Helena picked up on the fourth ring.

She almost did not.

"Helena." A pause. Like he was relieved she answered and nervous about it at the same time. "It is Marcus. Damian's Marcus. I know. I know this is weird. Just." Another pause. "Please don't hang up."

Cassidy had gone very still across the counter.

Helena turned toward the window. "Marcus."

"Yeah." He exhaled. "Hi. I have been sitting with my phone for about forty minutes trying to figure out how to start this and I still do not have a good answer so I am just going to say it." A beat. "I am sorry, Helena. For not calling sooner. For staying quiet through all of it. I kept telling myself it was not my place and I think I was just being a coward."

Helena said nothing.

"I watched what happened," Marcus said. "I was right there. I saw how he was treating you those last few months and I did not say anything to him the way I should have and I definitely did not say anything to you and that was wrong." His voice was genuine. A little rough around the edges the way voices get when someone is saying something they actually mean. "You were always good to him. You were good to both of us. And you deserved better than the silence you got from everyone in his corner."

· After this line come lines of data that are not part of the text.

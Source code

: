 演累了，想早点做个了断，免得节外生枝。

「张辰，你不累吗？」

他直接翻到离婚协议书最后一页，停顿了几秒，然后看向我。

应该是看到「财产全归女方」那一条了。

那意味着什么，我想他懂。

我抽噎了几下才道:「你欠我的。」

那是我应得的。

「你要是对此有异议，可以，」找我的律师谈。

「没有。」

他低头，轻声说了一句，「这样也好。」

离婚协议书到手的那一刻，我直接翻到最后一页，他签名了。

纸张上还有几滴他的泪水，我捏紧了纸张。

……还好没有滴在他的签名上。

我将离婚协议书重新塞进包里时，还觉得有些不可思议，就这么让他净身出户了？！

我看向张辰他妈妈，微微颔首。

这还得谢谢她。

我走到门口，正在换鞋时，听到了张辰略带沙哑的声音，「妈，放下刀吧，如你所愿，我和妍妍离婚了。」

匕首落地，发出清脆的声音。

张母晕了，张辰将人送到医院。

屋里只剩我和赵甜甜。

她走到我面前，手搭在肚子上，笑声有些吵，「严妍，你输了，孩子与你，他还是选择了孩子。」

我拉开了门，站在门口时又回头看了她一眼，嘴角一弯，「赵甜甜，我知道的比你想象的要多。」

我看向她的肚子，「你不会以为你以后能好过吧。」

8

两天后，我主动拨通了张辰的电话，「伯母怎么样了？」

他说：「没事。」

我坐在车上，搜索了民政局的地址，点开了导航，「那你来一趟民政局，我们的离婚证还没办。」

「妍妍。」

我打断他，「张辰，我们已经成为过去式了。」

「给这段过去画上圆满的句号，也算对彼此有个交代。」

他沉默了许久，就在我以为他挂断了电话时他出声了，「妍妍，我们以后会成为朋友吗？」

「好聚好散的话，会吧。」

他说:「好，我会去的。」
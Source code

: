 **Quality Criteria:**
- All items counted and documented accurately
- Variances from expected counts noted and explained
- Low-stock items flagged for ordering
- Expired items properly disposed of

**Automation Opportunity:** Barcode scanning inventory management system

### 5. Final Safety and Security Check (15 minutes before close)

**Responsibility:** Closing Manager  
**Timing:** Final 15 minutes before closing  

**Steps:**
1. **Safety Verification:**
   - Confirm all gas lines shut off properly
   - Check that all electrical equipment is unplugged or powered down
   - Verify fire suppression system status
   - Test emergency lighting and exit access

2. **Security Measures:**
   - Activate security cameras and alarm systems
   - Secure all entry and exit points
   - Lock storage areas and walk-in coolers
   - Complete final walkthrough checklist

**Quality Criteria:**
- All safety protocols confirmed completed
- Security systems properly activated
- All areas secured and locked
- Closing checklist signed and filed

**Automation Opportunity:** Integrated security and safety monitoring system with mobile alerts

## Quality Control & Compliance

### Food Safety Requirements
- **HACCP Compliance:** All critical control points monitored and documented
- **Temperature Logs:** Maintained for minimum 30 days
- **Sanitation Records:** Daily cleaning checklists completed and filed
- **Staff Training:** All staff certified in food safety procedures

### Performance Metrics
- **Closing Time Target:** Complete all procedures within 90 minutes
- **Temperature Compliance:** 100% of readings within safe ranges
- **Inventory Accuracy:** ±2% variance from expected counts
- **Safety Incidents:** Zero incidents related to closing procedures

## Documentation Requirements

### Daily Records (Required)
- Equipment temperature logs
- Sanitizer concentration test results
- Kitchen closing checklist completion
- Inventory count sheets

"Marcus," Helena said quietly.

"I know. I know you do not need this right now. I just." He stopped. "I needed to say it. And there is something else." A pause. "I am not calling to make a case for him. I want to be clear about that. What he did was his choice and he has to live with it. But there is something about him and Camila that goes back long before you came into his life. Something heavy that he never talked about. Not even to me properly." His voice dropped slightly. "Camila saved him once. A long time ago. In a way that left a mark on him he never dealt with. That is all I am going to say about it because the rest of it is his to tell. But I wanted you to know that the man you were married to was carrying something that had nothing to do with you not being enough."

The apartment was quiet.

Helena felt something move through her that she could not immediately name.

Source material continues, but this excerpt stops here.